OFM staff was treated to a simulated training exercise. The exercise included a call from a simulated air traffic control tower. It told the captain driving the crash truck that there were 70 people on board an aircraft, 60,000 gallons of fuel still onboard and six minutes until impact. The captain wrote the numbers on the windshield to help in assessing how to respond to the incident.
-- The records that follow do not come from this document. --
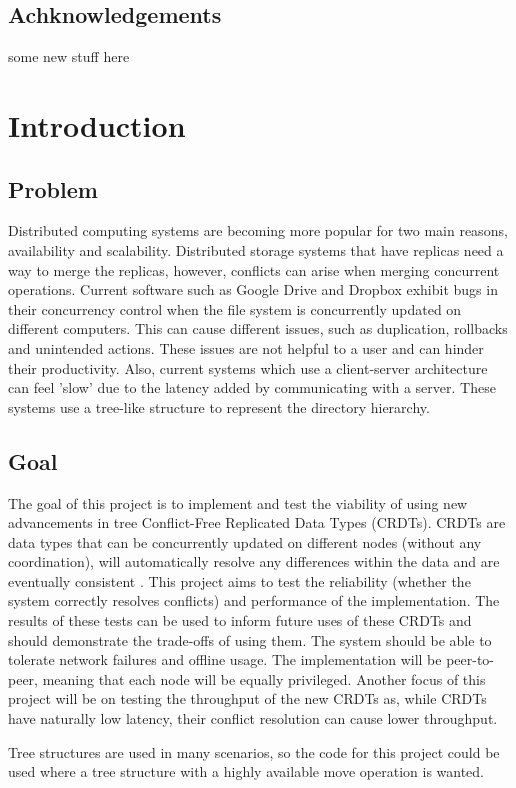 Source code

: \documentclass[12pt]{report}
\begin{document}
\section*{Achknowledgements}

some new stuff here



\newpage
\tableofcontents

\newpage

\setcounter{page}{1}

\chapter{Introduction}

\section{Problem}
Distributed computing systems are becoming more popular for two main reasons, availability and scalability. Distributed storage systems that have replicas need a way to merge the replicas, however, conflicts can arise when merging concurrent operations. Current software such as Google Drive and Dropbox exhibit bugs in their concurrency control when the file system is concurrently updated on different computers. This can cause different issues, such as duplication, rollbacks and unintended actions. These issues are not helpful to a user and can hinder their productivity. Also, current systems which use a client-server architecture can feel 'slow' due to the latency added by communicating with a server. These systems use a tree-like structure to represent the directory hierarchy.

\section{Goal}
The goal of this project is to implement and test the viability of using new advancements in tree Conflict-Free Replicated Data Types (CRDTs). CRDTs are data types that can be concurrently updated on different nodes (without any coordination), will automatically resolve any differences within the data and are eventually consistent \cite{10.1007/978-3-642-24550-3_29}.  This project aims to test the reliability (whether the system correctly resolves conflicts) and performance of the implementation. The results of these tests can be used to inform future uses of these CRDTs and should demonstrate the trade-offs of using them. The system should be able to tolerate network failures and offline usage. The implementation will be peer-to-peer, meaning that each node will be equally privileged. Another focus of this project will be on testing the throughput of the new CRDTs as, while CRDTs have naturally low latency, their conflict resolution can cause lower throughput. \par
Tree structures are used in many scenarios, so the code for this project could be used where a tree structure with a highly available move operation is wanted.
\end{document}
In the top right of the photo, firefighters are able to manoeuvre the turret on the roof of the truck by a joystick and guide its position by using the arrow to accurately direct water/foam streams.
Putting the fire out from tail to cockpit.
According to MacIntosh, when the Air France aircraft overshot the runway in August 2005 and burst into flames, the GTAA was on scene in 50 seconds.
“We are regulated by Transport Canada on the time it takes to get to the crash site,” says MacIntosh of the standard to respond to a crash in three minutes or less. “That’s why we have two fire stations, one north and one south on the airport grounds so that we can meet this standard.”
The GTAA Emergency Services and FESTI governance structure consists of six management committees. Each of the committees is chaired and co-chaired by captains. Each provides capital expense reports on equipment and recommendations on possible new expenditures.
In 2004/2005, FESTI developed a 10-year business plan. The goal is to be totally self-funded, and this is anticipated to be achieved in 2017.
“I became Chief in 2004,” said Chief Figliola. “And at 45, I went back and did my MBA. It helped me get a better picture of how to manage the fire department as a business and where we wanted to go with it.”